The best place to stargaze in Central Oregon is Pine Mountain.
That's not an original idea. The University of Oregon already thought of that and put three big telescopes close to the top at 6,300 feet. It was good thinking on the university's part. It's serious dark at night on a mountaintop in the desert; the lights of downtown Millican can't hold a candle to all that black. Which makes it easier to see heavenly bodies.
But it's wintertime now and there are a couple of problems, at least for us flatlanders who get the urge to look skyward now and again.
The university's Pine Mountain Observatory, which does a land office business on weekends during the summer hosting hordes of eager amateur astronomers, is closed now for renovation and research. But the big problem is that throughout much of the winter, the road up the mountain resembles an ungroomed luge run, hazardous on the rare occasions it's not completely impassable.
That's a good thing for the snowbound academics who like to rebuild telescopes and find distant galaxies they can name after themselves, because they can do their important work in peace.
But the coming of spring can seem like the passage of light years unfathomable for anyone with a pair of brand new Christmas Bausch & Lombs around his neck and a copy of "Astronomy for Dummies" burning a hole in his daypack.
It's a good thing there are some decent alternatives.
Where to stargaze in the winter
According to local astronomy whiz Larry Pratt, the chunk of Millican Valley in the lee of Horse Ridge is an excellent place to be on a clear winter's night with a telescope or good binoculars. So is the BLM-administered land off Powell Butte Highway between the Redmond Airport and Powell Butte. Cove Palisades State Park, south of Madras, is also an underused winter stargazing destination.
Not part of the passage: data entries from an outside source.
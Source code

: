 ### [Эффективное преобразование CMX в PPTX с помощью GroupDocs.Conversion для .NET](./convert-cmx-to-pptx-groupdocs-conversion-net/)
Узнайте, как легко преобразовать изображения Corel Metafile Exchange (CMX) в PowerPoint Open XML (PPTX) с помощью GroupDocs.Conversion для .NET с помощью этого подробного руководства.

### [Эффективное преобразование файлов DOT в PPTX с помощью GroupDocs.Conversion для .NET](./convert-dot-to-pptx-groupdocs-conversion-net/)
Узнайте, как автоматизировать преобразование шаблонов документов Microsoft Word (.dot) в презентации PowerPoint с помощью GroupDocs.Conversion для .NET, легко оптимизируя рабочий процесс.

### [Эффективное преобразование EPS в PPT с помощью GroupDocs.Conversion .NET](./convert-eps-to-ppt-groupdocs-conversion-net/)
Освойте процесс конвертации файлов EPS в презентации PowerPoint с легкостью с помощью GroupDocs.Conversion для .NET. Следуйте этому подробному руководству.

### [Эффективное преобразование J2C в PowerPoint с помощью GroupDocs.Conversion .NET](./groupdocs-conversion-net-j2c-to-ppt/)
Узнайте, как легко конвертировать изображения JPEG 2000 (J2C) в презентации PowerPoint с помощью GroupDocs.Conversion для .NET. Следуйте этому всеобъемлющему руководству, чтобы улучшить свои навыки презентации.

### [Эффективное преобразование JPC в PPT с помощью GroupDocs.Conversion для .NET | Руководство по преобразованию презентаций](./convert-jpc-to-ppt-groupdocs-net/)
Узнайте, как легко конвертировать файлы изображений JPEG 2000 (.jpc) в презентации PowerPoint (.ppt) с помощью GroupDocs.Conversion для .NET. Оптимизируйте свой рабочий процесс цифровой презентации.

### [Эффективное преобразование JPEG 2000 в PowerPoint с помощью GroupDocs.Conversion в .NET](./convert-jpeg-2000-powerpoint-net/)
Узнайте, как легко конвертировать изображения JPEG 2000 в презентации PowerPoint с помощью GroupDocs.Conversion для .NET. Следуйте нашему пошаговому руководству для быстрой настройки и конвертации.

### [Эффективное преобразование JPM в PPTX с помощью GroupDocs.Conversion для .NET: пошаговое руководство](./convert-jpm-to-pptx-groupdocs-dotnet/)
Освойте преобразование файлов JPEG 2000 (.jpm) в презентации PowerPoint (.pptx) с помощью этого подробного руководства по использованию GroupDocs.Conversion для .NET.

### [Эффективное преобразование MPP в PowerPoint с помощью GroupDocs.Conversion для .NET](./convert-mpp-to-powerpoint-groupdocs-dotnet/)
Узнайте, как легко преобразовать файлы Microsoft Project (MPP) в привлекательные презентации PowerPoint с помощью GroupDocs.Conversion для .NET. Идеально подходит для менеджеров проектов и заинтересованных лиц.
The Sunriver Nature Center Observatory, 57245 River Road, Sunriver, offers viewing events during the winter and also will arrange private viewing parties (see accompanying box). Call 541-593-4442 for reservations and further information.
What to look for
When it's not cloudy, winter is high season for astronomy. It gets dark early and the atmosphere here contains little moisture, said Pratt. In addition, details stand out this time of year because the atmosphere doesn't have a lot of cosmic gunk gumming up the works, he added.
For instance, right now's an ideal time to check out some awesome stellar nurseries within the Orion Nebula (just saying stuff like that is guaranteed to make you feel instantly astronomerish). To see them, pick a clear night, get yourself out to a dark spot at 9 p.m. and start scanning the sky.
The Orion Nebula is a "dominant group of stars" up there, Pratt said. Actually, the four brightest objects you'll see are Venus in the west, Jupiter and Saturn overhead and the bright star Sirius to the southeast. Orion, with his belt and sword, is halfway between Jupiter and Sirius.
The second star in Orion's sword is a stellar nursery - a cloud of dust and gas where stars are forming as we speak.
OK, now look just about straight up. That smudge of light you see with your naked eye turns into "a gossamer lens of light" when viewed by Pratt through his binoculars. It may do the same for you. The Andromeda Galaxy is 2.2 million light years away, which means the light you're seeing is 2.2 million years old.
Those are the kind of gee-whiz, mind numbing, Andromeda straining facts that give people the astronomy bug to begin with. They spark "the big questions people are interested in," Pratt noted.
Up on the mountain, Allan Chambers and Mark Dunaway are trying to answer some of them. Dunaway's the observatory manager and caretaker up on Pine Mountain and Chambers is an astronomy research assistant at University of Oregon who's dismantling the 24-inch Boller and Chivens telescope by day so it can be refurbished before the tourists head up the mountain again come spring.
Nights, long and oh so dark, Chambers searches for asteroids and supernovas and low surface lightness galaxies. But come Memorial Day, he and Dunaway will fling open the doors on the three domes and the rest of us can see what the heavens look like through 15- , 24- or 32-inch research telescopes.
Meanwhile, keep the binocs handy.
You never know when you might see a star cluster worth glassing.